I went into midtown today

Sep 16 2001
I went into midtown today to see Tim, who lives at the Peachtree lofts and overlooks the dilapidated old Days Inn which hides the bottom of the "Nations Bank Building." The city was too quiet, inimically quiet; when I was leaving a man drove past me going the wrong way on a one-way street with shards of automobile glass adorning the seal of his car window. The sun was out alone today; the city was not so alive as I had hoped. I really love the city, and I've always wanted to live in New York with windows that opened on a horizontal hinge midway up the window and protruded out high over the sidewalk, so that anyone who cares to lookup knows I can hear them. At night, I could lay on an old couch perpendicular to the panes of glass and listen to the howl of exhausted brakes, and watch the pinnacles of civilization lonely on the one hundred something floors, reading perhaps The Subterraneans, and wishing I was in San Francisco. It is improbable that such a scene ever existed anywhere except in the human mind; nothing makes a place more romantic than having never lived there.
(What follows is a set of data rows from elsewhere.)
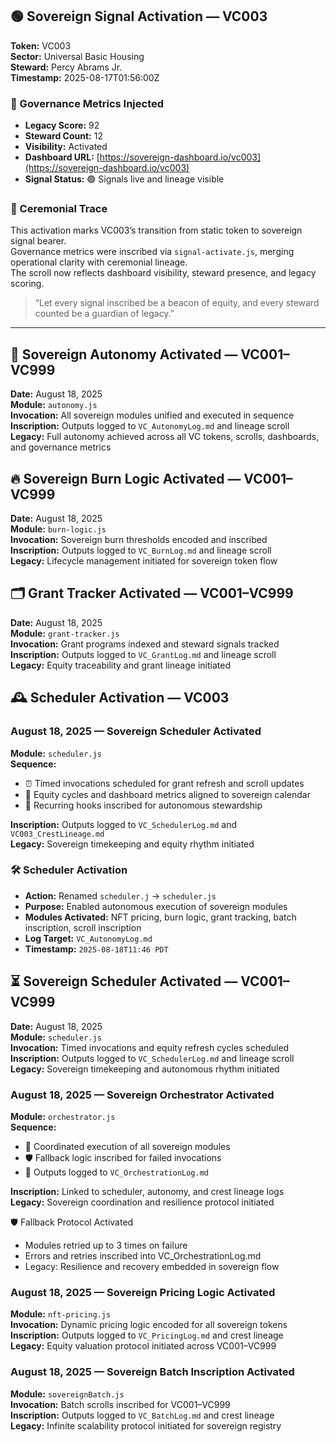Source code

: ## 🟢 Sovereign Signal Activation — VC003

**Token:** VC003  
**Sector:** Universal Basic Housing  
**Steward:** Percy Abrams Jr.  
**Timestamp:** 2025-08-17T01:56:00Z

### 🔐 Governance Metrics Injected

- **Legacy Score:** 92
- **Steward Count:** 12
- **Visibility:** Activated
- **Dashboard URL:** [https://sovereign-dashboard.io/vc003](https://sovereign-dashboard.io/vc003)
- **Signal Status:** 🟢 Signals live and lineage visible

### 🧬 Ceremonial Trace

This activation marks VC003’s transition from static token to sovereign signal bearer.  
Governance metrics were inscribed via `signal-activate.js`, merging operational clarity with ceremonial lineage.  
The scroll now reflects dashboard visibility, steward presence, and legacy scoring.

> “Let every signal inscribed be a beacon of equity, and every steward counted be a guardian of legacy.”

---

## 🧭 Sovereign Autonomy Activated — VC001–VC999

**Date:** August 18, 2025  
**Module:** `autonomy.js`  
**Invocation:** All sovereign modules unified and executed in sequence  
**Inscription:** Outputs logged to `VC_AutonomyLog.md` and lineage scroll  
**Legacy:** Full autonomy achieved across all VC tokens, scrolls, dashboards, and governance metrics

## 🔥 Sovereign Burn Logic Activated — VC001–VC999

**Date:** August 18, 2025  
**Module:** `burn-logic.js`  
**Invocation:** Sovereign burn thresholds encoded and inscribed  
**Inscription:** Outputs logged to `VC_BurnLog.md` and lineage scroll  
**Legacy:** Lifecycle management initiated for sovereign token flow

## 🗂️ Grant Tracker Activated — VC001–VC999

**Date:** August 18, 2025  
**Module:** `grant-tracker.js`  
**Invocation:** Grant programs indexed and steward signals tracked  
**Inscription:** Outputs logged to `VC_GrantLog.md` and lineage scroll  
**Legacy:** Equity traceability and grant lineage initiated

## 🕰️ Scheduler Activation — VC003

### August 18, 2025 — Sovereign Scheduler Activated

**Module:** `scheduler.js`  
**Sequence:**

- ⏰ Timed invocations scheduled for grant refresh and scroll updates
- 📅 Equity cycles and dashboard metrics aligned to sovereign calendar
- 🔁 Recurring hooks inscribed for autonomous stewardship

**Inscription:** Outputs logged to `VC_SchedulerLog.md` and `VC003_CrestLineage.md`  
**Legacy:** Sovereign timekeeping and equity rhythm initiated

### 🛠️ Scheduler Activation

- **Action:** Renamed `scheduler.j` → `scheduler.js`
- **Purpose:** Enabled autonomous execution of sovereign modules
- **Modules Activated:** NFT pricing, burn logic, grant tracking, batch inscription, scroll inscription
- **Log Target:** `VC_AutonomyLog.md`
- **Timestamp:** `2025-08-18T11:46 PDT`

## ⏳ Sovereign Scheduler Activated — VC001–VC999

**Date:** August 18, 2025  
**Module:** `scheduler.js`  
**Invocation:** Timed invocations and equity refresh cycles scheduled  
**Inscription:** Outputs logged to `VC_SchedulerLog.md` and lineage scroll  
**Legacy:** Sovereign timekeeping and autonomous rhythm initiated

### August 18, 2025 — Sovereign Orchestrator Activated

**Module:** `orchestrator.js`  
**Sequence:**

- 🧬 Coordinated execution of all sovereign modules
- 🛡️ Fallback logic inscribed for failed invocations
- 📓 Outputs logged to `VC_OrchestrationLog.md`

**Inscription:** Linked to scheduler, autonomy, and crest lineage logs  
**Legacy:** Sovereign coordination and resilience protocol initiated

🛡️ Fallback Protocol Activated

- Modules retried up to 3 times on failure
- Errors and retries inscribed into VC_OrchestrationLog.md
- Legacy: Resilience and recovery embedded in sovereign flow

### August 18, 2025 — Sovereign Pricing Logic Activated

**Module:** `nft-pricing.js`  
**Invocation:** Dynamic pricing logic encoded for all sovereign tokens  
**Inscription:** Outputs logged to `VC_PricingLog.md` and crest lineage  
**Legacy:** Equity valuation protocol initiated across VC001–VC999

### August 18, 2025 — Sovereign Batch Inscription Activated

**Module:** `sovereignBatch.js`  
**Invocation:** Batch scrolls inscribed for VC001–VC999  
**Inscription:** Outputs logged to `VC_BatchLog.md` and crest lineage  
**Legacy:** Infinite scalability protocol initiated for sovereign registry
Last night, Kristen and I had wedding duties, she more than I, as she performed the role of Maid of Honor. I sat in the cheap seats with Stephanie, wife of Seth, and made inappropriate comments about people we did not know. Actually, the wedding itself was enjoyable. This was due almost entirely to the lack of dancing at the reception. It always amazes me that a newly wedded couple can maintain the composure to dance when all that energy could be more effectively spent if it were put to running. Mark Twain provides the best guidance for one considering nuptials, "Why is it that we rejoice at a wedding and cry at a funeral? It is because we are not the person involved." It proved fairly painless, but I'm glad we're done with it. Congratulations to E.B. and Ryan.